Only the lines below starting at the one that contains "- Jeffrey Young" and ending at the one that contains "in DALExtentions.cs" are to be reproduced, exactly and with both ends kept.
[PROVIDED RECORDS]
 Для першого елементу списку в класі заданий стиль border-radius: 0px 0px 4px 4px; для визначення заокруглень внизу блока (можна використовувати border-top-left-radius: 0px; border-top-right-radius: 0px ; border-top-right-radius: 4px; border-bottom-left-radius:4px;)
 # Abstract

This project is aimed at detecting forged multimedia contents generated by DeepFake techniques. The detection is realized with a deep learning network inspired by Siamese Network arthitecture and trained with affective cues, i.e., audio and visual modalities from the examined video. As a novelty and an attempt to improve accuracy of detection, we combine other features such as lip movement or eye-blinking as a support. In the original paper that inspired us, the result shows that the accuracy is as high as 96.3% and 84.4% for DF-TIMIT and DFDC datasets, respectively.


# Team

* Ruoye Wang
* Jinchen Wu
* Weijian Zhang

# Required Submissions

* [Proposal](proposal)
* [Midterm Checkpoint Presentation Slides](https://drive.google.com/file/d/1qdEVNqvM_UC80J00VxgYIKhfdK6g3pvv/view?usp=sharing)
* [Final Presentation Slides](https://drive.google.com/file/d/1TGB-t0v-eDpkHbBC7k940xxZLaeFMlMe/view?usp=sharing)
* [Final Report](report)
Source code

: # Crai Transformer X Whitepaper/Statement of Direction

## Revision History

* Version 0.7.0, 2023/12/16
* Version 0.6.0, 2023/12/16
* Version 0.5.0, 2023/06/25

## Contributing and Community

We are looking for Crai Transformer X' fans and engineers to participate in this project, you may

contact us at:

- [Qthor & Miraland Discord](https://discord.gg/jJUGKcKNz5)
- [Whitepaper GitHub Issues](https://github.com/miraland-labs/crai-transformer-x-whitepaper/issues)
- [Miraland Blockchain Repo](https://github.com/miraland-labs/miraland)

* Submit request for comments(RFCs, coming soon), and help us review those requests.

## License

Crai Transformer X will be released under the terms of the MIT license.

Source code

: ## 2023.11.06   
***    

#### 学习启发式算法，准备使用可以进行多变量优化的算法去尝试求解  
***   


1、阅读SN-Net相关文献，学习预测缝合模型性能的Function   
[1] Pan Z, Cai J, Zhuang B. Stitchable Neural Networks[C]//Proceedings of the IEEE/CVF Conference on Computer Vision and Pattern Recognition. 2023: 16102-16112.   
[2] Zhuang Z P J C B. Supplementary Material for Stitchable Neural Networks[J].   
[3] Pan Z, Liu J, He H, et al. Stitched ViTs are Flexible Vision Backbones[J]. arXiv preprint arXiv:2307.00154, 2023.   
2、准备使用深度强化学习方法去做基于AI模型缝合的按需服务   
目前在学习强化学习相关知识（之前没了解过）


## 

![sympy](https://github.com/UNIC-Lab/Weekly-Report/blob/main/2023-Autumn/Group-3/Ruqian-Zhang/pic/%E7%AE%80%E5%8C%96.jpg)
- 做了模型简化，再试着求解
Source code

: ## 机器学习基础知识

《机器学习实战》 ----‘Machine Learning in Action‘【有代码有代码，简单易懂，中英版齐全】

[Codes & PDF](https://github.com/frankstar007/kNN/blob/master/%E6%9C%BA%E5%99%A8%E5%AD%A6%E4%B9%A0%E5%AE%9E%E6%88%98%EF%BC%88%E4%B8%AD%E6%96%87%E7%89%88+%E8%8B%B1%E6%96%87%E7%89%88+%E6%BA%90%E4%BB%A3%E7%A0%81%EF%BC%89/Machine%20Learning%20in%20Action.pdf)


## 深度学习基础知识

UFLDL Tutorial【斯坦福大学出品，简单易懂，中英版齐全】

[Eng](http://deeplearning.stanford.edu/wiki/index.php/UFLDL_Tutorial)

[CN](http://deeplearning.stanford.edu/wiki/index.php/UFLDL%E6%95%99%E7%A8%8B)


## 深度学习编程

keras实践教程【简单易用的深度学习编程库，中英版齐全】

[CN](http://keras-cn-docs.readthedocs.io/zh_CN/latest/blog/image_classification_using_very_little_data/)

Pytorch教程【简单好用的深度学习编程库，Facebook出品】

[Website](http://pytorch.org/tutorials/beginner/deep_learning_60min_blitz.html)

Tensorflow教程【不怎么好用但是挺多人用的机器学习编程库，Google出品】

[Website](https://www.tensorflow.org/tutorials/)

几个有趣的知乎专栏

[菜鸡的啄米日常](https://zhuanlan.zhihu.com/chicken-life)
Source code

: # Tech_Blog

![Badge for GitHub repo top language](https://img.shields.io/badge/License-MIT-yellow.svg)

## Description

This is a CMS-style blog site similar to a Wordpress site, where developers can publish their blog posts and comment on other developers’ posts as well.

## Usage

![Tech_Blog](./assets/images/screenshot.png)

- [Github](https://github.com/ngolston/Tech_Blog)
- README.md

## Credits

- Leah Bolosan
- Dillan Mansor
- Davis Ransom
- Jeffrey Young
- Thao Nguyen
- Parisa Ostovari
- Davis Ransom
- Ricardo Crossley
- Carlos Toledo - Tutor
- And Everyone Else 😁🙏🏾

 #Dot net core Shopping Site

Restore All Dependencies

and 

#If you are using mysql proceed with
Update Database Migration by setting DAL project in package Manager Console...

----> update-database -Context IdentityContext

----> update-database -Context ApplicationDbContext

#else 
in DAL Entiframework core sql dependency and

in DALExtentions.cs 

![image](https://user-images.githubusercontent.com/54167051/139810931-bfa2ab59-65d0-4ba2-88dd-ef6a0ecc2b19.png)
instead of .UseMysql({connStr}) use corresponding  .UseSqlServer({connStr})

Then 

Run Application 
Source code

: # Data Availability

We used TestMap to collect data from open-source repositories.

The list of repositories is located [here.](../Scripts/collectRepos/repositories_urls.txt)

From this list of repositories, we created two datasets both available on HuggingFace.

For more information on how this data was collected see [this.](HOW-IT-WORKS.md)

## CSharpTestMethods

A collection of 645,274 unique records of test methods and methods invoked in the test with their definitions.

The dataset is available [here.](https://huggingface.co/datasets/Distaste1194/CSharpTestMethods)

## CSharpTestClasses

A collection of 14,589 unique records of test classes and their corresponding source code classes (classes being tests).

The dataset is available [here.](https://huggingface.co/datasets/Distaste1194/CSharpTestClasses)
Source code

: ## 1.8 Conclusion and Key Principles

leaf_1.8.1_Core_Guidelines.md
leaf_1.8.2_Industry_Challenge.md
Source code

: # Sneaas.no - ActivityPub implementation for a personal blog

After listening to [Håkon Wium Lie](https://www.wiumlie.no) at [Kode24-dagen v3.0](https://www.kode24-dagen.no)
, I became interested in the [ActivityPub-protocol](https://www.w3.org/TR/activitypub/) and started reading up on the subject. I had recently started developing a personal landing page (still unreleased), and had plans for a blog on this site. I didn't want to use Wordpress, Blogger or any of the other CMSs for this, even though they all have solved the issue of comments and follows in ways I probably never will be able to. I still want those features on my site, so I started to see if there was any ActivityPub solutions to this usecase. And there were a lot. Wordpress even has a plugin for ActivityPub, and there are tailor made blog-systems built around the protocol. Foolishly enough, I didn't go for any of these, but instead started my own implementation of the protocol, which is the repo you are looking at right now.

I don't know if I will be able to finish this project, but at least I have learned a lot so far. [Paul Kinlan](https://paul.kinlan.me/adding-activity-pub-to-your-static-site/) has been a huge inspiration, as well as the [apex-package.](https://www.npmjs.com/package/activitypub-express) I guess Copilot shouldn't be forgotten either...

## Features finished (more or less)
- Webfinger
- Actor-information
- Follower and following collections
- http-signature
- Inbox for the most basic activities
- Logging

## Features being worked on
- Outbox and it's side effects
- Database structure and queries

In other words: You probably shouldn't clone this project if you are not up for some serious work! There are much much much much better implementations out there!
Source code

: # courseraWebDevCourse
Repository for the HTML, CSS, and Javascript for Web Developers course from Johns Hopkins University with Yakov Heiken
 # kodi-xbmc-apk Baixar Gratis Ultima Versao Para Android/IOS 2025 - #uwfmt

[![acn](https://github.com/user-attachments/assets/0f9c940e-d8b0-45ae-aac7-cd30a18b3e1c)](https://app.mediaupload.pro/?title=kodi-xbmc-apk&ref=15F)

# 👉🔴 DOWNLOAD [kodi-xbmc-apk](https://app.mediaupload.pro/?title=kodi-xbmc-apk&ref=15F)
[/PROVIDED RECORDS]
**SOLUTION TO THE EXERCISE**:
- Jeffrey Young
- Thao Nguyen
- Parisa Ostovari
- Davis Ransom
- Ricardo Crossley
- Carlos Toledo - Tutor
- And Everyone Else 😁🙏🏾

 #Dot net core Shopping Site

Restore All Dependencies

and 

#If you are using mysql proceed with
Update Database Migration by setting DAL project in package Manager Console...

----> update-database -Context IdentityContext

----> update-database -Context ApplicationDbContext

#else 
in DAL Entiframework core sql dependency and

in DALExtentions.cs 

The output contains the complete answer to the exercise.